Include in the output the line containing "- ✅ フォールバック機能" and each subsequent line of the records, through the end, transcribed exactly. Add nothing else.

☆ ☆ ☆ ☆

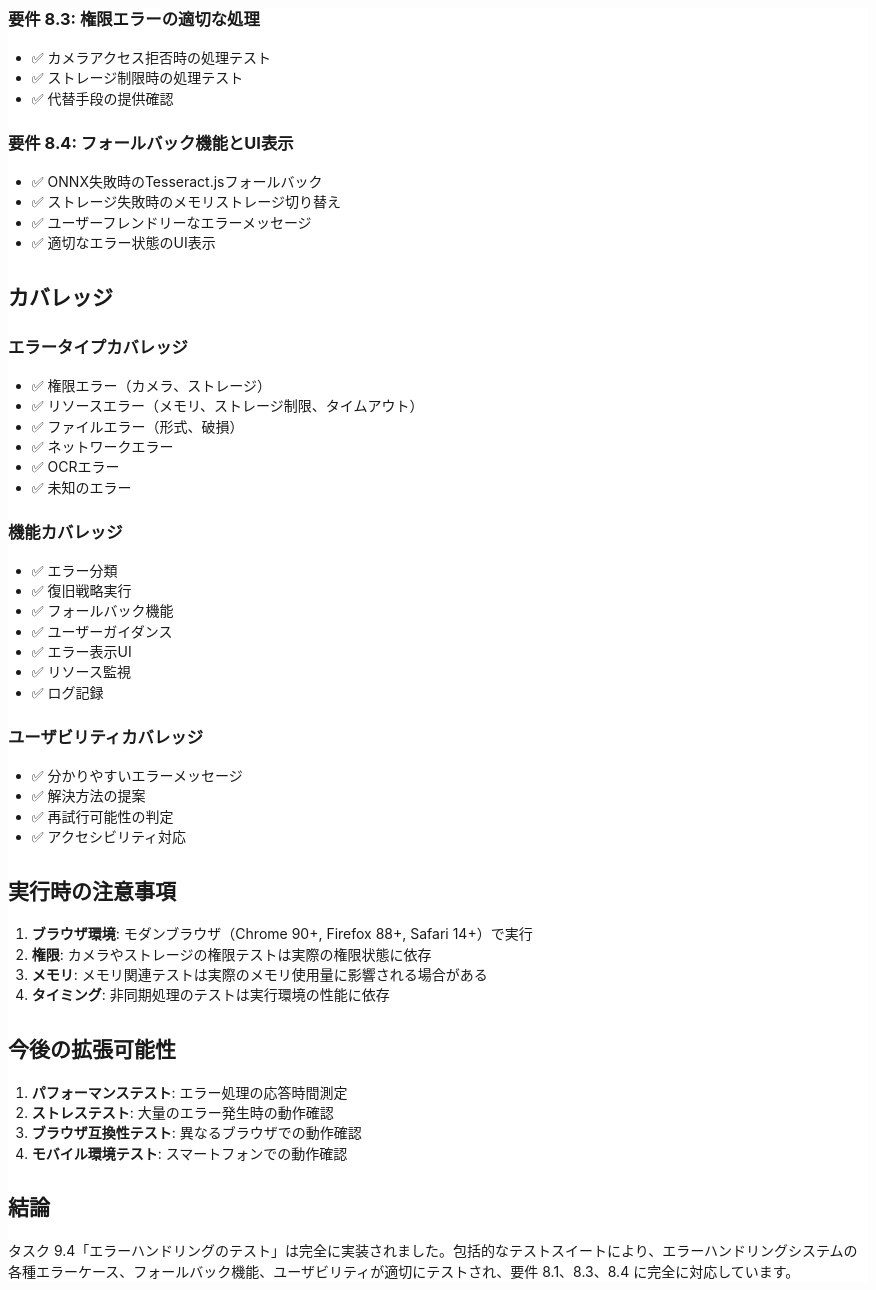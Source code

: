 ### 要件 8.3: 権限エラーの適切な処理
- ✅ カメラアクセス拒否時の処理テスト
- ✅ ストレージ制限時の処理テスト
- ✅ 代替手段の提供確認

### 要件 8.4: フォールバック機能とUI表示
- ✅ ONNX失敗時のTesseract.jsフォールバック
- ✅ ストレージ失敗時のメモリストレージ切り替え
- ✅ ユーザーフレンドリーなエラーメッセージ
- ✅ 適切なエラー状態のUI表示

## カバレッジ

### エラータイプカバレッジ
- ✅ 権限エラー（カメラ、ストレージ）
- ✅ リソースエラー（メモリ、ストレージ制限、タイムアウト）
- ✅ ファイルエラー（形式、破損）
- ✅ ネットワークエラー
- ✅ OCRエラー
- ✅ 未知のエラー

### 機能カバレッジ
- ✅ エラー分類
- ✅ 復旧戦略実行
- ✅ フォールバック機能
- ✅ ユーザーガイダンス
- ✅ エラー表示UI
- ✅ リソース監視
- ✅ ログ記録

### ユーザビリティカバレッジ
- ✅ 分かりやすいエラーメッセージ
- ✅ 解決方法の提案
- ✅ 再試行可能性の判定
- ✅ アクセシビリティ対応

## 実行時の注意事項

1. **ブラウザ環境**: モダンブラウザ（Chrome 90+, Firefox 88+, Safari 14+）で実行
2. **権限**: カメラやストレージの権限テストは実際の権限状態に依存
3. **メモリ**: メモリ関連テストは実際のメモリ使用量に影響される場合がある
4. **タイミング**: 非同期処理のテストは実行環境の性能に依存

## 今後の拡張可能性

1. **パフォーマンステスト**: エラー処理の応答時間測定
2. **ストレステスト**: 大量のエラー発生時の動作確認
3. **ブラウザ互換性テスト**: 異なるブラウザでの動作確認
4. **モバイル環境テスト**: スマートフォンでの動作確認

## 結論

タスク 9.4「エラーハンドリングのテスト」は完全に実装されました。包括的なテストスイートにより、エラーハンドリングシステムの各種エラーケース、フォールバック機能、ユーザビリティが適切にテストされ、要件 8.1、8.3、8.4 に完全に対応しています。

☆ ☆ ☆ ☆

* [TASK SOLUTION]:
- ✅ フォールバック機能
- ✅ ユーザーガイダンス
- ✅ エラー表示UI
- ✅ リソース監視
- ✅ ログ記録

### ユーザビリティカバレッジ
- ✅ 分かりやすいエラーメッセージ
- ✅ 解決方法の提案
- ✅ 再試行可能性の判定
- ✅ アクセシビリティ対応

## 実行時の注意事項

1. **ブラウザ環境**: モダンブラウザ（Chrome 90+, Firefox 88+, Safari 14+）で実行
2. **権限**: カメラやストレージの権限テストは実際の権限状態に依存
3. **メモリ**: メモリ関連テストは実際のメモリ使用量に影響される場合がある
4. **タイミング**: 非同期処理のテストは実行環境の性能に依存

## 今後の拡張可能性

1. **パフォーマンステスト**: エラー処理の応答時間測定
2. **ストレステスト**: 大量のエラー発生時の動作確認
3. **ブラウザ互換性テスト**: 異なるブラウザでの動作確認
4. **モバイル環境テスト**: スマートフォンでの動作確認

## 結論

タスク 9.4「エラーハンドリングのテスト」は完全に実装されました。包括的なテストスイートにより、エラーハンドリングシステムの各種エラーケース、フォールバック機能、ユーザビリティが適切にテストされ、要件 8.1、8.3、8.4 に完全に対応しています。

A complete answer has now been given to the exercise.